FIG. 3 is a diagram showing an application example of the present invention. Premixer 14
The opening 30 provided in the rectangular shaped body is provided corresponding to the inner peripheral surface of the movable ring 25, and the concave portion 31 is formed on the inner peripheral surface of the movable ring 25.
Is provided. With such a structure, in the closed state of the movable ring on the low load side, the effective area of the opening 30 provided in the rectangular body is narrowed down by the inner surface of the movable ring, and the amount of fuel in the second stage may be small. The amount of premixed air can be appropriately reduced accordingly, and the combustion performance on the light load side can be reduced and the fuel can be reliably switched to the two-stage combustion. Further, a bypass hole 17 is provided in the upstream portion of the main combustion chamber cylinder 5 so that a part of the cooling air flows into the combustion chamber.
The bypass hole 17 absorbs the fluctuation of the cooling air amount caused by the change of the flow resistance balance due to the opening and closing of the movable ring, and secures the minimum required cooling amount.

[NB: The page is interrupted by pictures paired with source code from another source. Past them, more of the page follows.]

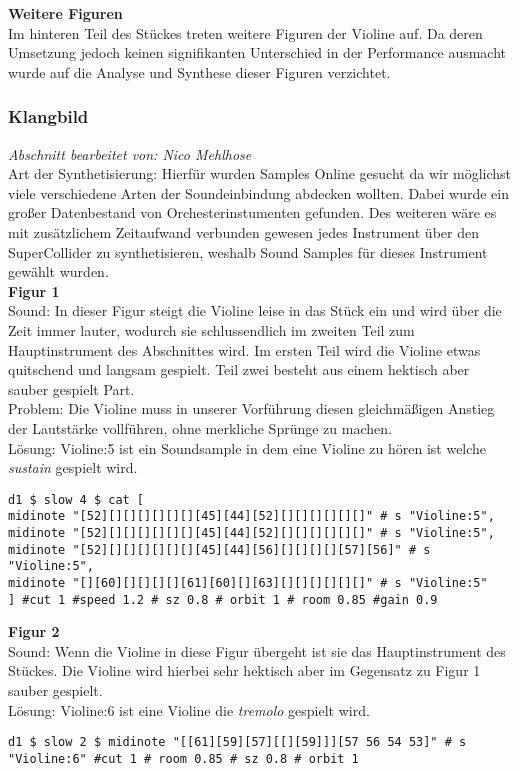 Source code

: \documentclass[
10pt, %
a4paper, %
oneside, %
headinclude,footinclude, %
BCOR5mm, %
]{scrartcl}
\begin{document}
\noindent\textbf{Weitere Figuren}\\
Im hinteren Teil des Stückes treten weitere Figuren der Violine auf. Da deren Umsetzung jedoch keinen signifikanten Unterschied in der Performance ausmacht wurde auf die Analyse und Synthese dieser Figuren verzichtet.

\subsubsection{Klangbild}
\textit{Abschnitt bearbeitet von: Nico Mehlhose}\\

\noindent 
Art der Synthetisierung: Hierfür wurden Samples Online gesucht da wir möglichst viele verschiedene Arten der Soundeinbindung abdecken wollten. Dabei wurde ein großer Datenbestand von Orchesterinstumenten gefunden.\cite{Orch} Des weiteren wäre es mit zusätzlichem Zeitaufwand verbunden gewesen jedes Instrument über den SuperCollider zu synthetisieren, weshalb Sound Samples für dieses Instrument gewählt wurden.\\

\noindent\textbf{Figur 1}\\
Sound: In dieser Figur steigt die Violine leise in das Stück ein und wird über die Zeit immer lauter, wodurch sie schlussendlich im zweiten Teil 
zum Hauptinstrument des Abschnittes wird. Im ersten Teil wird die Violine etwas quitschend und langsam gespielt. Teil zwei besteht aus einem hektisch aber sauber gespielt Part.\\
Problem: Die Violine muss in unserer Vorführung diesen gleichmäßigen Anstieg der Lautstärke vollführen, ohne merkliche Sprünge zu machen.\\
Lösung: Violine:5 ist ein Soundsample in dem eine Violine zu hören ist welche \textit{sustain} gespielt wird.
\begin{lstlisting}
d1 $ slow 4 $ cat [
midinote "[52][][][][][][][45][44][52][][][][][][]" # s "Violine:5",
midinote "[52][][][][][][][45][44][52][][][][][][]" # s "Violine:5",
midinote "[52][][][][][][][45][44][56][][][][][57][56]" # s "Violine:5",
midinote "[][60][][][][][61][60][][63][][][][][][]" # s "Violine:5"
] #cut 1 #speed 1.2 # sz 0.8 # orbit 1 # room 0.85 #gain 0.9
\end{lstlisting}
\noindent\textbf{Figur 2}\\
Sound: Wenn die Violine in diese Figur übergeht ist sie das Hauptinstrument des Stückes. Die Violine wird hierbei sehr hektisch aber im Gegensatz zu Figur 1 sauber gespielt.\\
Lösung: Violine:6 ist eine Violine die \textit{tremolo} gespielt wird.
\begin{lstlisting}
d1 $ slow 2 $ midinote "[[61][59][57][[][59]]][57 56 54 53]" # s "Violine:6" #cut 1 # room 0.85 # sz 0.8 # orbit 1
\end{lstlisting}
\end{document}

FIG. 4 shows the operating state of the combustor corresponding to the gas turbine load. From the no load to about 30% load is the first stage combustion, and from 30% to the rating is the second stage combustion. At high load and the movable ring is opened, it is to increase the low NO _X effects the second stage of the combustion ratio is increased in the second stage combustion air by large. Further, at the time of shifting to the two-stage combustion, the low NO _x of the first-stage combustion can be achieved by closing the movable ring prior to this.

〔The invention's effect〕

By causing the cooling air of the main chamber combustion cylinder according to the present invention to act as premixed combustion air, it becomes possible to burn a large amount of premixed combustion with a high NO _X effect in a lean state, which is larger than conventional. Achieves low NO _X in the width. Also,
In a high temperature gas turbine, the theoretical air amount required for combustion increases, the air required for cooling increases, and the excess air for the lean burn margin decreases. By causing the cooling air to act as combustion air also on such a high temperature combustor, it becomes possible to make the high temperature combustor to have side NO _X.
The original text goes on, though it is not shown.